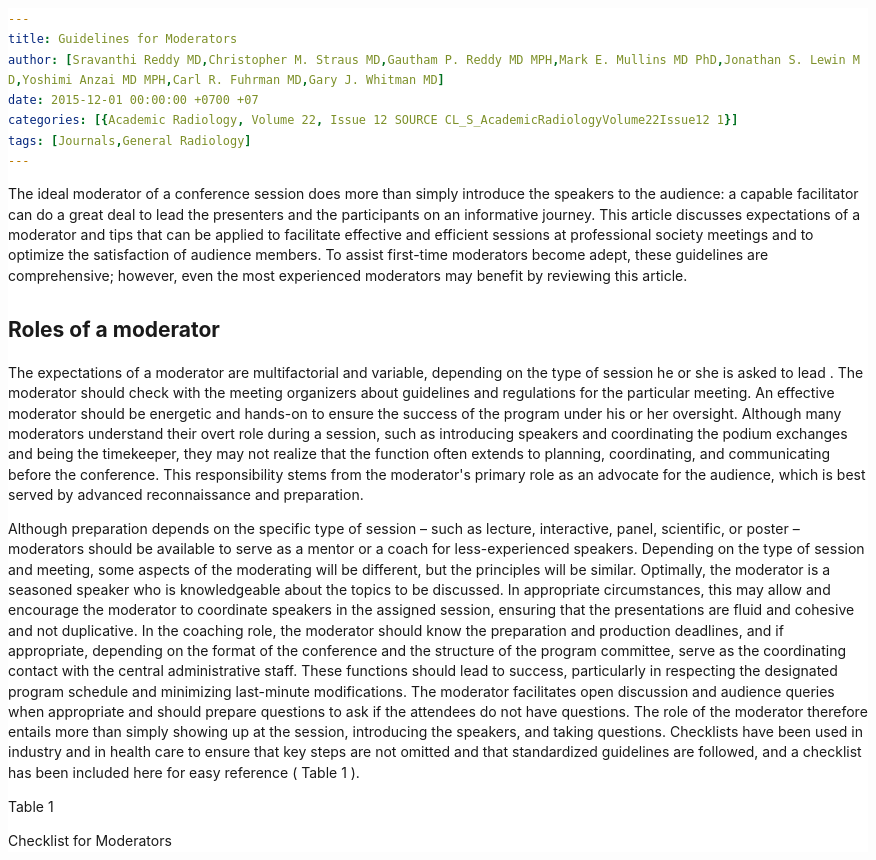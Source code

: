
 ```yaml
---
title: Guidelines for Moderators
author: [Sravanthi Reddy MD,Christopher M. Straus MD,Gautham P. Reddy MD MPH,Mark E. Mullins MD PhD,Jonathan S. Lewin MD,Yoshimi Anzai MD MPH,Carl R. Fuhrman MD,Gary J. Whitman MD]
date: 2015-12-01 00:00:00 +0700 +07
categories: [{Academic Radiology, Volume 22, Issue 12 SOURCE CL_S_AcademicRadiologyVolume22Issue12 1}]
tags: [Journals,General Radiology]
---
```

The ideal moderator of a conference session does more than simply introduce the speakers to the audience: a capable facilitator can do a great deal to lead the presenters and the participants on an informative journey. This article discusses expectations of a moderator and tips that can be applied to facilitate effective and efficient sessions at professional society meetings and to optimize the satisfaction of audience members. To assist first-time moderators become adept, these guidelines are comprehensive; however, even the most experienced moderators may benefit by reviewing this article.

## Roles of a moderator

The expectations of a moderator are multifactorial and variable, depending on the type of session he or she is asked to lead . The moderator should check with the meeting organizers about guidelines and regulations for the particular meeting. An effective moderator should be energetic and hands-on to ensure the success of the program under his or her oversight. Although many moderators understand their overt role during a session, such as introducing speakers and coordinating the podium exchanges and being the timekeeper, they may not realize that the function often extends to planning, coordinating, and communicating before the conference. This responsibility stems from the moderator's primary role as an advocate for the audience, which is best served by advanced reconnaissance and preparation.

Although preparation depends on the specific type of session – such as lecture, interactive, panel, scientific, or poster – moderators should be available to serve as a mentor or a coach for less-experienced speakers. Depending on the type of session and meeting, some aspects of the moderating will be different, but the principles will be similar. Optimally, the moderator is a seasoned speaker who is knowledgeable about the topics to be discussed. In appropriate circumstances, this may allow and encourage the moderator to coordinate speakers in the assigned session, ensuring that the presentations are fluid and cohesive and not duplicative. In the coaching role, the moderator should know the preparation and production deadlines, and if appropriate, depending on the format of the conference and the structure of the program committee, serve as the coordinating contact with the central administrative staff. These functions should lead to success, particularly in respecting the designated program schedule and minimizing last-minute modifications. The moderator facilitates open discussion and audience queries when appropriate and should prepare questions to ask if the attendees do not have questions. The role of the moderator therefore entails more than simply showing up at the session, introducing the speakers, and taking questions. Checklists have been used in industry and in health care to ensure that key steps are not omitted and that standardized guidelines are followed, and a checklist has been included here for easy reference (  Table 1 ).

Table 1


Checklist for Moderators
----------------------------------------
• _WORK ORDER_
Taking the records as a whole, report how many of their lines include the word "Radiology". Nothing but the number is wanted.

• _SOLUTION_
2